Alors, qu’est-ce qui pourrait donner la victoire à Marine Le Pen dans trois ans? Ses propositions économiques? Probablement pas, question argent, le RN est un panier percé. Sa vision géopolitique? Ce serait étonnant, tant elle apparaît liée à la Russie de Vladimir Poutine. Non, la chose qui pourrait lui donner la victoire, c’est le sentiment d’impuissance des Français face à la violence intérieure.

Trois événements récents sont venus nourrir ce sentiment, en l’occurrence une réalité.

  • Le 26 mars, le proviseur d’un lycée parisien démissionnait à la suite de menaces de mort, après qu’il eut exigé d’une élève qu’elle retire son voile, conformément à la loi de 2004 interdisant le port de signes religieux ostensibles dans les établissements scolaires.
  • Le 2 avril, Samara, une collégienne de 13 ans de Montpellier, était placée dans le coma après des coups reçus. La raison de ces violences était d’abord attribuée à un comportement censément contraire à l’islam, le ministère public ne retenant finalement pas le motif religieux.
  • Le 4 avril, Shemseddine, 15 ans, était tué à Viry-Châtillon, en région parisienne, par un groupe de jeunes. L’hypothèse d’un «crime d’honneur» est pour l’heure privilégiée.

La peur de mourir pour un oui, pour un non

Plus que le nombre d’homicides, en baisse continue ces dernières décennies, stable depuis les années 2010, c’est le nombre de coups et blessures, incluant les tentatives d'assassinat, passé de 227 000 en 2016 à 384 000 en 2023 (+59%), qui retient l’attention. Le Centre d’observation de la société relativise cette forte hausse:

«Cette situation est, pour l’essentiel, le résultat d’un durcissement de la loi: de plus en plus d’infractions sont comptabilisées comme des délits alors qu’elles ne l’étaient pas auparavant.»

Pas sûr que cet argument convainque. Ce que les gens, de toute couche sociale, de tout parti politique, aujourd’hui, redoutent, c’est de mourir pour avoir demandé à des jeunes de faire moins de bruit au bas de l’immeuble ou dans les transports en commun. Si bien qu’ils s’abstiennent de le leur demander. Ce renoncement nourrit un profond sentiment d’insécurité et d’impuissance.

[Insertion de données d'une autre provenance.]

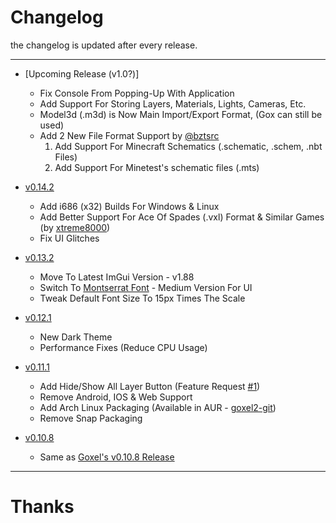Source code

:# Changelog
the changelog is updated after every release.

---

- [Upcoming Release (v1.0?)]
	- Fix Console From Popping-Up With Application
	- Add Support For Storing Layers, Materials, Lights, Cameras, Etc.
	- Model3d (.m3d) is Now Main Import/Export Format, (Gox can still be used)
	- Add 2 New File Format Support by [@bztsrc](https://github.com/bztsrc)
		1. Add Support For Minecraft Schematics (.schematic, .schem, .nbt Files)
		2. Add Support For Minetest's schematic files (.mts)

- [v0.14.2](https://github.com/pegvin/goxel2/releases/tag/v0.14.2)
	- Add i686 (x32) Builds For Windows & Linux
	- Add Better Support For Ace Of Spades (.vxl) Format & Similar Games (by [xtreme8000](https://github.com/xtreme8000))
	- Fix UI Glitches

- [v0.13.2](https://github.com/pegvin/goxel2/releases/tag/v0.13.2)
	- Move To Latest ImGui Version - v1.88
	- Switch To [Montserrat Font](https://fonts.google.com/specimen/Montserrat) - Medium Version For UI
	- Tweak Default Font Size To 15px Times The Scale

- [v0.12.1](https://github.com/pegvin/goxel2/releases/tag/v0.12.1)
	- New Dark Theme
	- Performance Fixes (Reduce CPU Usage)

- [v0.11.1](https://github.com/pegvin/goxel2/releases/tag/v0.11.1)
	- Add Hide/Show All Layer Button (Feature Request [#1](https://github.com/pegvin/goxel2/issues/1))
	- Remove Android, IOS & Web Support
	- Add Arch Linux Packaging (Available in AUR - [goxel2-git](https://aur.archlinux.org/packages/goxel2-git))
	- Remove Snap Packaging

- [v0.10.8](https://github.com/pegvin/goxel2/releases/tag/v0.10.8)
	- Same as [Goxel's v0.10.8 Release](https://github.com/guillaumechereau/goxel/releases/tag/v0.10.8)

---

# Thanks

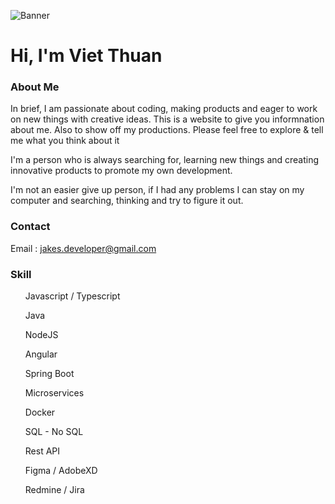 ![Banner](only-me.jpg?raw=true "Title")
<h1>Hi, I'm Viet Thuan</h1>
<h3>About Me</h3>
<p>In brief, I am passionate about coding, making products and eager to work on new things with creative ideas. This is a website to give you informnation about me. Also to show off my productions. Please feel free to explore & tell me what you think about it</p>
<p>I'm a person who is always searching for, learning new things and creating innovative products to promote my own development.</p>
<p>I'm not an easier give up person, if I had any problems I can stay on my computer and searching, thinking and try to figure it out. </p>

<h3>Contact</h3>
<p>Email  : <a href="mailto:jakes.developer@gmail.com">jakes.developer@gmail.com</a> </p>

<h3>Skill</h3>
<ul>Javascript / Typescript</ul>
<ul>Java</ul>
<ul>NodeJS</ul>
<ul>Angular</ul>
<ul>Spring Boot</ul>
<ul>Microservices</ul>
<ul>Docker</ul>
<ul>SQL - No SQL</ul>
<ul>Rest API</ul>
<ul>Figma / AdobeXD</ul>
<ul></ul>
<ul>Redmine / Jira</ul>
<ul></ul>
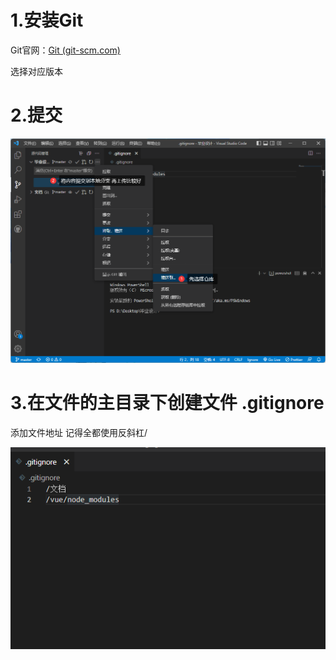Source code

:# 1.安装Git

Git官网：[Git (git-scm.com)](https://git-scm.com/)

选择对应版本 

# 2.提交

![image-20221121180230649](assets/如何使用vscode上传项目到GitHub/image-20221121180230649.png)

# 3.在文件的主目录下创建文件 .gitignore 

添加文件地址 记得全都使用反斜杠/

![image-20221121180348062](assets/如何使用vscode上传项目到GitHub/image-20221121180348062.png)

Les 5 millions de voix qui manquent au Rassemblement national pour accéder à l’Elysée se nichent peut-être dans cette crainte devenue une conviction que les coups et blessures peuvent pleuvoir à tout moment, pour un oui, pour un non, ce qu’on appelle la «violence gratuite» en encore l'«ultra-violence».

Le RN a toujours sa base électorale nationaliste, qui toutefois s’élargit et clame dans les meetings «on est chez nous», en opposition aux «immigrés» comme pour dire «on compte». Mais si son taux d’électeurs grossit à ce point, renseignant au passage sur l’état social de la France, c'est peut-être moins en raison d’une adhésion à des idées d’extrême droite que pour en finir avec la peur. Autrement dit, avec le RN au pouvoir, la peur «changera de camp». C'est en filigrane ce que disent les sondages en vue des élections européennes de juin.

Revanchisme et déni

On connaît les conséquences potentiellement graves d’un revanchisme porté au pouvoir. Mais, si le gouvernement fait ce qu'il peut et prononce généralement les mots qui conviennent face aux événements dramatiques, le tout dans le cadre de l'Etat de droit, il faut s’interroger sur les dénis et minimisations, notamment à gauche, qui continuent d'alimenter cet esprit de revanche ou cette envie de grande clarification des termes, où «délinquance» et «immigration» jouent en tête d'affiche, comme on l'a constaté en Suisse dans la campagne de l'UDC aux dernières élections fédérales.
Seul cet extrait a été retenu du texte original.